======== Excerpted records

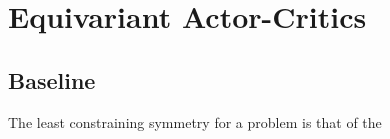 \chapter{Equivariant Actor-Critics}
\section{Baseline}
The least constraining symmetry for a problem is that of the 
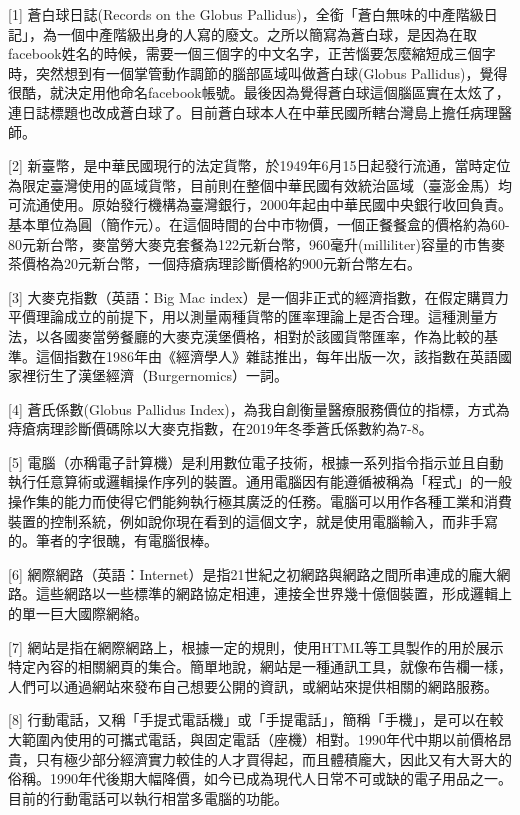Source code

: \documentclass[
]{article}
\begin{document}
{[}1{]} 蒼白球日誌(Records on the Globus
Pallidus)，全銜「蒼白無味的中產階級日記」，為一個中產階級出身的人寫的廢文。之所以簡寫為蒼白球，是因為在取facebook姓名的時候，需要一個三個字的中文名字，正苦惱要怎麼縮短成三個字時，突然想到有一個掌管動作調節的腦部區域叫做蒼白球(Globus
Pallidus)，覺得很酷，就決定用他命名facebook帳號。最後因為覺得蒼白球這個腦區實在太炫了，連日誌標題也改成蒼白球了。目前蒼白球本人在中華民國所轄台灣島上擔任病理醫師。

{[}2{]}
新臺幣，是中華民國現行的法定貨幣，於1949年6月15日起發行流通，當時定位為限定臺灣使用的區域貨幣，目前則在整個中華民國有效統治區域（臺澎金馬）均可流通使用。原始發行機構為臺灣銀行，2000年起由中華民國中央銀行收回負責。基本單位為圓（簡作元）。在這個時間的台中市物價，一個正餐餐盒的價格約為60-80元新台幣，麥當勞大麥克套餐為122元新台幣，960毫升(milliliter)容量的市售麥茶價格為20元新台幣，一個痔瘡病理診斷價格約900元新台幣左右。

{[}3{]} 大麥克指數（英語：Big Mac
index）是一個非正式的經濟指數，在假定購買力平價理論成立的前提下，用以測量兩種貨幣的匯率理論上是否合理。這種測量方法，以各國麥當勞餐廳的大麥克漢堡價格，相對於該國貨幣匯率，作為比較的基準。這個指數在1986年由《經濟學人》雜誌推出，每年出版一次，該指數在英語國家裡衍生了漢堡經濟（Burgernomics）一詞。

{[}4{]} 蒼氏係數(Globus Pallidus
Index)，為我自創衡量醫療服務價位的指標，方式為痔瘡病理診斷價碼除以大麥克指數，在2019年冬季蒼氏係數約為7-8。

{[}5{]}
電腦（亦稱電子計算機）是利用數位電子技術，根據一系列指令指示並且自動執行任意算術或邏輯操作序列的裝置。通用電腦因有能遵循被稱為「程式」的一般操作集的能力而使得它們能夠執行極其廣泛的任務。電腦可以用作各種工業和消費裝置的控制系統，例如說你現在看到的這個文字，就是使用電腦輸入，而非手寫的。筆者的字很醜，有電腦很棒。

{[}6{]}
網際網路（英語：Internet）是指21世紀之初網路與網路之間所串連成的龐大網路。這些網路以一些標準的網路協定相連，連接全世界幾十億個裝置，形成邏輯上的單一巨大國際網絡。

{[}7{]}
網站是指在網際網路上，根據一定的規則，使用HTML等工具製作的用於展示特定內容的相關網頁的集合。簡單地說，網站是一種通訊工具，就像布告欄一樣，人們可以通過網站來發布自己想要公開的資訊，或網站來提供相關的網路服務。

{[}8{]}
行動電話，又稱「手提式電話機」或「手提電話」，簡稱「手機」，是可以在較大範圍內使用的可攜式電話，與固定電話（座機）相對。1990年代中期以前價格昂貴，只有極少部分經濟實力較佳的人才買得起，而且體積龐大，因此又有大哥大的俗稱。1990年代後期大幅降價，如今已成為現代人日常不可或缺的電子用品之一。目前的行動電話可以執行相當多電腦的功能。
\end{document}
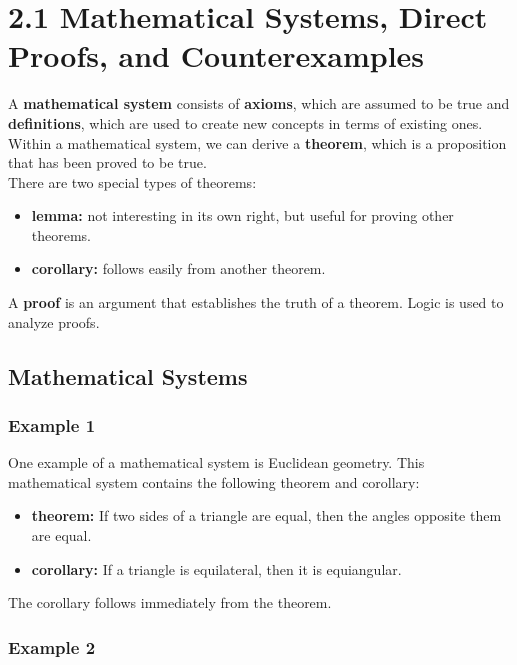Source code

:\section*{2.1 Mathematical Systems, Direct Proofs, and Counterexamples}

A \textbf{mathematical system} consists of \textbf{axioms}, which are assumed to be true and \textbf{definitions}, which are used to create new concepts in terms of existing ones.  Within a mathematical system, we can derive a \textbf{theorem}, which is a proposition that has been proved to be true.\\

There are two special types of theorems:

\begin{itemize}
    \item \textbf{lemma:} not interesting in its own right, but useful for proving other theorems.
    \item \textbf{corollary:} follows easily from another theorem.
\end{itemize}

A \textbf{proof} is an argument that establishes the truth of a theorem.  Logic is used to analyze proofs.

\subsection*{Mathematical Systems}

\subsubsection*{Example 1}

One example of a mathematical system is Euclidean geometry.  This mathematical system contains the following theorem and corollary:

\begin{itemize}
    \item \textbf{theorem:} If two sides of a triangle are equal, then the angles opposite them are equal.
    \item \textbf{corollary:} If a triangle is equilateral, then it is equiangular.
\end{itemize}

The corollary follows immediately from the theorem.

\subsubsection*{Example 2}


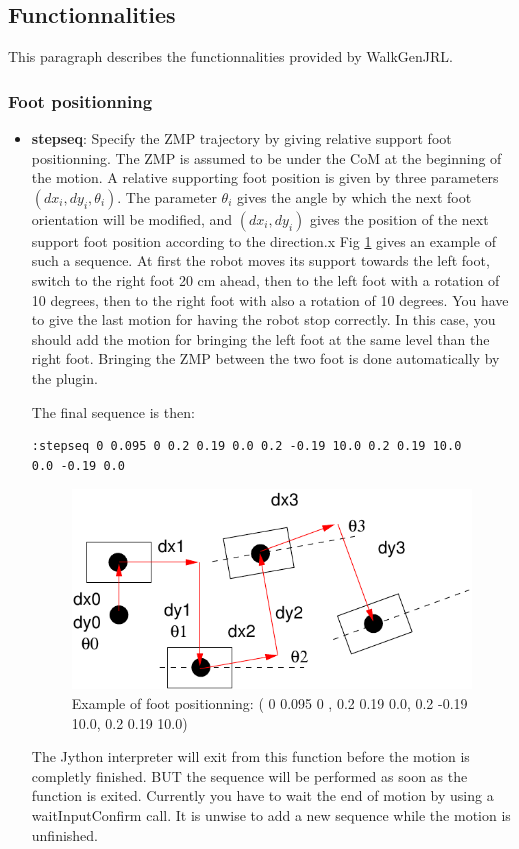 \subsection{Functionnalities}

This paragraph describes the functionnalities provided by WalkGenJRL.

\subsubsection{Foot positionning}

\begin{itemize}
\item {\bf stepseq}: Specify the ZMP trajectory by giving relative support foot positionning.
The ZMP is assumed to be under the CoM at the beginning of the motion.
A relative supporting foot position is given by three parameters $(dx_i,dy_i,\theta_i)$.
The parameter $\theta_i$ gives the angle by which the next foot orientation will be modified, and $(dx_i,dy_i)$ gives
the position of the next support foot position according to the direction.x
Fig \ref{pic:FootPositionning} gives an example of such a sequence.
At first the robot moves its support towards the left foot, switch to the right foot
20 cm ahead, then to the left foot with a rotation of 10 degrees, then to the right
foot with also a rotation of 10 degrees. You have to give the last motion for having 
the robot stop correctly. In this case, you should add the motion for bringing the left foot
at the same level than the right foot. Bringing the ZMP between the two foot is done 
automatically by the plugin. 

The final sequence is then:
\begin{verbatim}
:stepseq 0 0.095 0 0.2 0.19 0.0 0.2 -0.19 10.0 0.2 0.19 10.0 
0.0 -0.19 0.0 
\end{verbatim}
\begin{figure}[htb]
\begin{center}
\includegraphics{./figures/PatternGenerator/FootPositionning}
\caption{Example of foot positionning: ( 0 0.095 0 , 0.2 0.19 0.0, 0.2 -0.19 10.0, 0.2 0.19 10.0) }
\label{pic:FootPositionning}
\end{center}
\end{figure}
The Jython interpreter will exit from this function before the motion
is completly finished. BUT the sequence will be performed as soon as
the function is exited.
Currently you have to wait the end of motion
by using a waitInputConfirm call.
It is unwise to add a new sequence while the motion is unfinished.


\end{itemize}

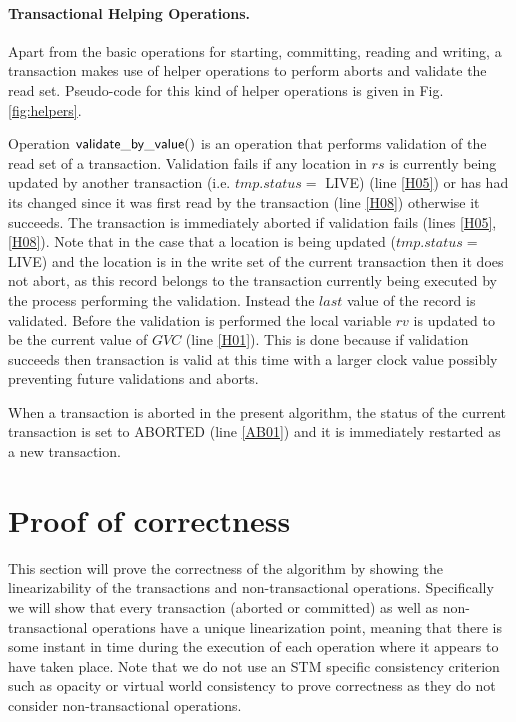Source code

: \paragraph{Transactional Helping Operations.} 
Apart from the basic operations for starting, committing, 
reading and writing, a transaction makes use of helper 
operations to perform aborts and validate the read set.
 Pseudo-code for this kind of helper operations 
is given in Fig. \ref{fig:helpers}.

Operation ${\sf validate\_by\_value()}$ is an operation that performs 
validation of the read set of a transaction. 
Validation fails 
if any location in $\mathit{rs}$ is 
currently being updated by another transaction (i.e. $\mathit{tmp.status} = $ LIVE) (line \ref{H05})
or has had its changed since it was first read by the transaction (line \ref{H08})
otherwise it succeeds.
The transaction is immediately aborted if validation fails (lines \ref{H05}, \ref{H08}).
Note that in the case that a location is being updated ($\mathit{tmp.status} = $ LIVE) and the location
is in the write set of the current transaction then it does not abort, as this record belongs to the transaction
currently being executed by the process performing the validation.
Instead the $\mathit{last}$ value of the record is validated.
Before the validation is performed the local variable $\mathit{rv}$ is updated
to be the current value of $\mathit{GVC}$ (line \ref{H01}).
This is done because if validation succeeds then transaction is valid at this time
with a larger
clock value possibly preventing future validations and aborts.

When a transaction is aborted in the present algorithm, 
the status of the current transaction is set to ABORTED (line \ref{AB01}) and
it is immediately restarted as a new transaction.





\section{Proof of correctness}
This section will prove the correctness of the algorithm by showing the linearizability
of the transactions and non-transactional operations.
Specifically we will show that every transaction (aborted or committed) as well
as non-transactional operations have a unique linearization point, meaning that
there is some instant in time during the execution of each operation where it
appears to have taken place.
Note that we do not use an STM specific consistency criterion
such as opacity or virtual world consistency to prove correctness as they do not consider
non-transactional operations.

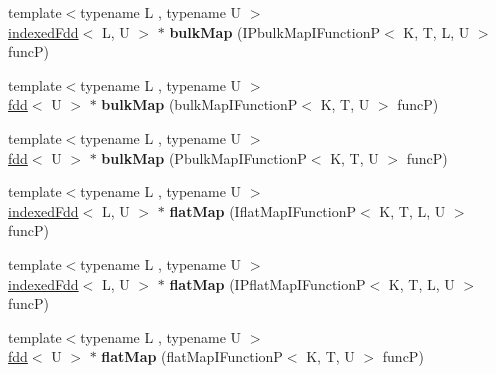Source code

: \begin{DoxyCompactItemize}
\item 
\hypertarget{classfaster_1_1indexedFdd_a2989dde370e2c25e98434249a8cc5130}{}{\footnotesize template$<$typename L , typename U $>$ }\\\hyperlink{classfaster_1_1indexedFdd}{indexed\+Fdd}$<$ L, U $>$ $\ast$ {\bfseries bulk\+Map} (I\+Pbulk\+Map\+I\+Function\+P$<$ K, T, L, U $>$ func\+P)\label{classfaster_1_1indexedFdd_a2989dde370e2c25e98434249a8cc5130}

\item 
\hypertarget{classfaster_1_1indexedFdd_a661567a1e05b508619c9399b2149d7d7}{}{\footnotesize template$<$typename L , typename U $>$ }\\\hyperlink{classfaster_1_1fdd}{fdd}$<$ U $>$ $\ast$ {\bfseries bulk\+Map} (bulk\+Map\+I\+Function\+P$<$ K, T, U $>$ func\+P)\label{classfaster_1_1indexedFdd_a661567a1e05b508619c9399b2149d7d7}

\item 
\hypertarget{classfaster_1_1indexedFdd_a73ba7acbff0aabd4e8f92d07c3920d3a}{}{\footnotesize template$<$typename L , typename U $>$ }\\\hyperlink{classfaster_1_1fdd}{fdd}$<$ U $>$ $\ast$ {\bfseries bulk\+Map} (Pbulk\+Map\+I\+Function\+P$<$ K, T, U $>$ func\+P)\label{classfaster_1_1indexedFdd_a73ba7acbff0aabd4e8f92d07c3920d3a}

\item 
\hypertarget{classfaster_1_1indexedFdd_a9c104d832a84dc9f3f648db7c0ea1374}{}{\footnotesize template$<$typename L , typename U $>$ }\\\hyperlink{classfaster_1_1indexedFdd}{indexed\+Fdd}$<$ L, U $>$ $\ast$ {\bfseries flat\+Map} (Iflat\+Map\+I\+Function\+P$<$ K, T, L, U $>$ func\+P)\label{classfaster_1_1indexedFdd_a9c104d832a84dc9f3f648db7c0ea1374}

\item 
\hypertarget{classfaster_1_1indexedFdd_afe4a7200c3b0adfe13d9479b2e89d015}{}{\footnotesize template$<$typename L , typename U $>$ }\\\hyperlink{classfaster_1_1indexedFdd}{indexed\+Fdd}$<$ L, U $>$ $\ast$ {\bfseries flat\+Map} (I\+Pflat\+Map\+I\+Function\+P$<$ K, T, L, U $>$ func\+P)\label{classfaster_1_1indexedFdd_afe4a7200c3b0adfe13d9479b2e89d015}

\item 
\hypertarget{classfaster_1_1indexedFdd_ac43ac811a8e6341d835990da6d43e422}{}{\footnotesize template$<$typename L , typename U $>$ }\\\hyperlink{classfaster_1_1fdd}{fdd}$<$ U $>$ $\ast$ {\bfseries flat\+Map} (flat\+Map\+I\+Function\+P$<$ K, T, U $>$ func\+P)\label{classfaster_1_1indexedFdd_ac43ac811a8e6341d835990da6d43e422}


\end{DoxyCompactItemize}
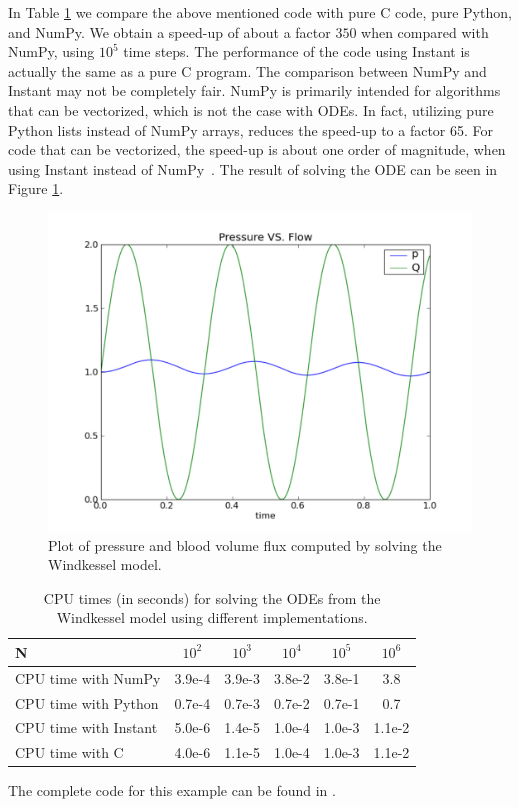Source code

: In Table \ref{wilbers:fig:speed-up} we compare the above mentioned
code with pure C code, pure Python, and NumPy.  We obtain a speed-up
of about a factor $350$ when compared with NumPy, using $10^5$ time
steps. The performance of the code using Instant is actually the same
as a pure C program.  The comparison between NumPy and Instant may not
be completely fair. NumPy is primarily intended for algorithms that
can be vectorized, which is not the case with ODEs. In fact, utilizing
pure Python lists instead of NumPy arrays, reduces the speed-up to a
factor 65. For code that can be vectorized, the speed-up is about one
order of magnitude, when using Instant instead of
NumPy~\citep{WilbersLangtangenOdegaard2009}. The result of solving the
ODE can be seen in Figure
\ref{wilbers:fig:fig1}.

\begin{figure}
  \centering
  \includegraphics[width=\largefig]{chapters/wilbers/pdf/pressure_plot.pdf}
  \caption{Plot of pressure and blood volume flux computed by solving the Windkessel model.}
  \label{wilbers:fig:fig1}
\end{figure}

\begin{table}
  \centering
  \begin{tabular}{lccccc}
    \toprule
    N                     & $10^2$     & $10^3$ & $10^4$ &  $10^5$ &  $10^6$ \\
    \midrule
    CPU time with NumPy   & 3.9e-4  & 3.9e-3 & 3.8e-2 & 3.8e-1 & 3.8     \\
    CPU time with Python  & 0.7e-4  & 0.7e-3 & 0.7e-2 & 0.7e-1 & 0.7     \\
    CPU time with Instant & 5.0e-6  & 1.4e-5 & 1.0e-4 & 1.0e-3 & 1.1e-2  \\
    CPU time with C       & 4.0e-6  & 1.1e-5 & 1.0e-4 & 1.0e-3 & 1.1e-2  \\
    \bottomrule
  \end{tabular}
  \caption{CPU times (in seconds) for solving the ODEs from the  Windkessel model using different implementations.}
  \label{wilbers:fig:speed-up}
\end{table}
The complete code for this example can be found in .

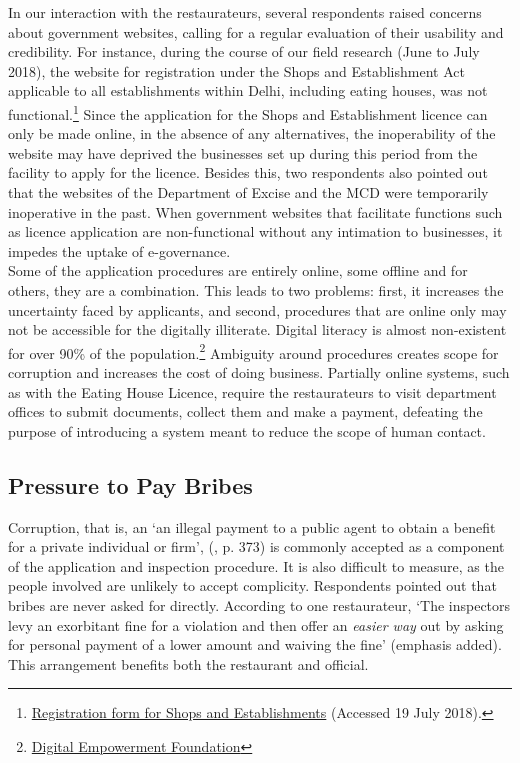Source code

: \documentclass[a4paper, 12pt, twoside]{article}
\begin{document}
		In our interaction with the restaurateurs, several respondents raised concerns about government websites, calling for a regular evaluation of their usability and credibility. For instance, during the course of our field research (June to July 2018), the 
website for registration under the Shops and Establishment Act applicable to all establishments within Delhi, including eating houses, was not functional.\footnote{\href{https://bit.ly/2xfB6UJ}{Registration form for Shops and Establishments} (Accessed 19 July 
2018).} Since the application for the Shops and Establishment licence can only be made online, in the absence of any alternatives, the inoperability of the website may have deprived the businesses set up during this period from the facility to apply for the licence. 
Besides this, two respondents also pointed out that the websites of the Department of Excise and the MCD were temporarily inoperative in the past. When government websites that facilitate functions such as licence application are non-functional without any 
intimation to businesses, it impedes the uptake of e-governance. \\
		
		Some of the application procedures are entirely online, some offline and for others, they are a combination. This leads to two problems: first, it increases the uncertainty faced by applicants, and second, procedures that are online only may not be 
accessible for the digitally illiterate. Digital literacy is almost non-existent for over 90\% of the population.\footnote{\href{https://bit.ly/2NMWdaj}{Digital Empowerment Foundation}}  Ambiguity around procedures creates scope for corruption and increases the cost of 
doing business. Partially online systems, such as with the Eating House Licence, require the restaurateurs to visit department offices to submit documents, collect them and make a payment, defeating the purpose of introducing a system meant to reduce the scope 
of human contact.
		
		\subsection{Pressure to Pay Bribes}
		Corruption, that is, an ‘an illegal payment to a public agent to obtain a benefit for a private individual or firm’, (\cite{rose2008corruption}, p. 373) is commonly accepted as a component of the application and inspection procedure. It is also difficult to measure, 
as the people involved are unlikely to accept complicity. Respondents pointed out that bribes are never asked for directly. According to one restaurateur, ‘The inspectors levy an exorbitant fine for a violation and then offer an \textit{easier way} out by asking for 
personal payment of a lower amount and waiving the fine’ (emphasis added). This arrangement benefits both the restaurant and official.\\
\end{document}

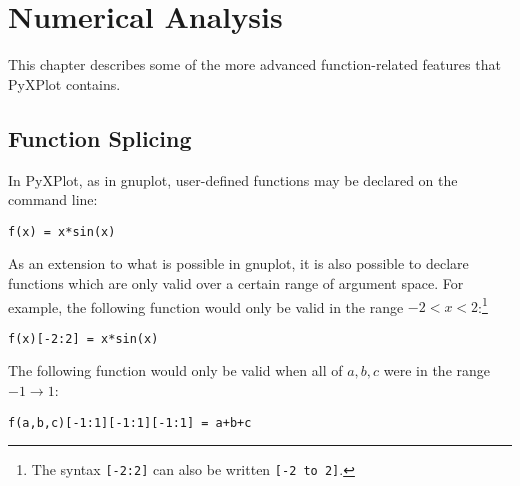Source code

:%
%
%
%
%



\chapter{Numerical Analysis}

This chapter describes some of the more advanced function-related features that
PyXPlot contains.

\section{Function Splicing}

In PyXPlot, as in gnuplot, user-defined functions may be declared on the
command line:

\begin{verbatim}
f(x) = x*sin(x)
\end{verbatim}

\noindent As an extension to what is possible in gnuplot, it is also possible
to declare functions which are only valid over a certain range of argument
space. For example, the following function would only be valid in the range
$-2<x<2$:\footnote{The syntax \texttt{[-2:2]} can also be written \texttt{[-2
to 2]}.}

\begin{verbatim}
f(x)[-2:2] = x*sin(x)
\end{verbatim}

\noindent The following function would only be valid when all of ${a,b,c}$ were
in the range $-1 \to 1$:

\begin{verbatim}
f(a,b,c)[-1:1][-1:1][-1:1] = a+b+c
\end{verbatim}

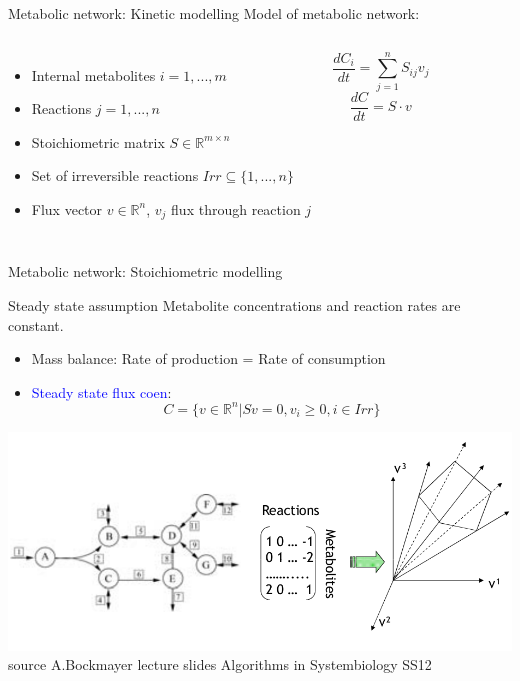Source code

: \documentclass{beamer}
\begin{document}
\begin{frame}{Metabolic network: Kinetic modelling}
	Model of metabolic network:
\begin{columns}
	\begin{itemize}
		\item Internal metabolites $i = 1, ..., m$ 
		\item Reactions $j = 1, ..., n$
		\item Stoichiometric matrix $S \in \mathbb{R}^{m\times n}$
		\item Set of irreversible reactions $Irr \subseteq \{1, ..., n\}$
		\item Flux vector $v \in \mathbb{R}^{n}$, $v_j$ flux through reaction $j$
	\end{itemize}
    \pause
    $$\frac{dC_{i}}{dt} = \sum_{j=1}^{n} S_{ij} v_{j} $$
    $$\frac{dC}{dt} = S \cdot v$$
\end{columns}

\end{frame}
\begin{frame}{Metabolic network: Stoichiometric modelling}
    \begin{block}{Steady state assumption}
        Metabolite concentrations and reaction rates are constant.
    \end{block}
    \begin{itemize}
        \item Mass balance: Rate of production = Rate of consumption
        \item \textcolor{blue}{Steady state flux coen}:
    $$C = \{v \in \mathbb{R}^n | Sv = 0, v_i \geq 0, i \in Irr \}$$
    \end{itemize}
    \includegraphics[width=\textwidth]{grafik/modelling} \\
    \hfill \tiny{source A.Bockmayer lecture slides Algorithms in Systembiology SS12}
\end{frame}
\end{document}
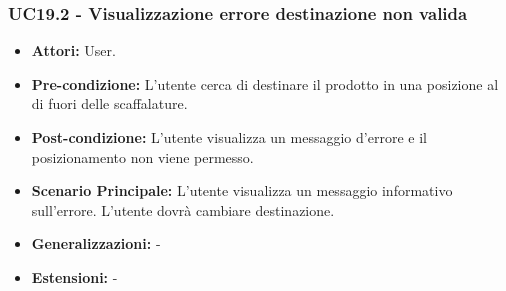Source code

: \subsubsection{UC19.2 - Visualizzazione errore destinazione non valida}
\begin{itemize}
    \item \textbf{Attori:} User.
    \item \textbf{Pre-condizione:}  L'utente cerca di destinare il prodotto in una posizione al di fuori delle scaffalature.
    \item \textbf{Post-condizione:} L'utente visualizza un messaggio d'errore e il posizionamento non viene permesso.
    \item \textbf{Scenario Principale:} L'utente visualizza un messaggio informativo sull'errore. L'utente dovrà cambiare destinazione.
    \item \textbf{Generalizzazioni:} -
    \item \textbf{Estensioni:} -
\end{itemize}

================

Task goal - The answer must be every line of the records that holds the string "status".

Solution to this exercise -
currently being updated by another transaction (i.e. $\mathit{tmp.status} = $ LIVE) (line \ref{H05})
Note that in the case that a location is being updated ($\mathit{tmp.status} = $ LIVE) and the location
the status of the current transaction is set to ABORTED (line \ref{AB01}) and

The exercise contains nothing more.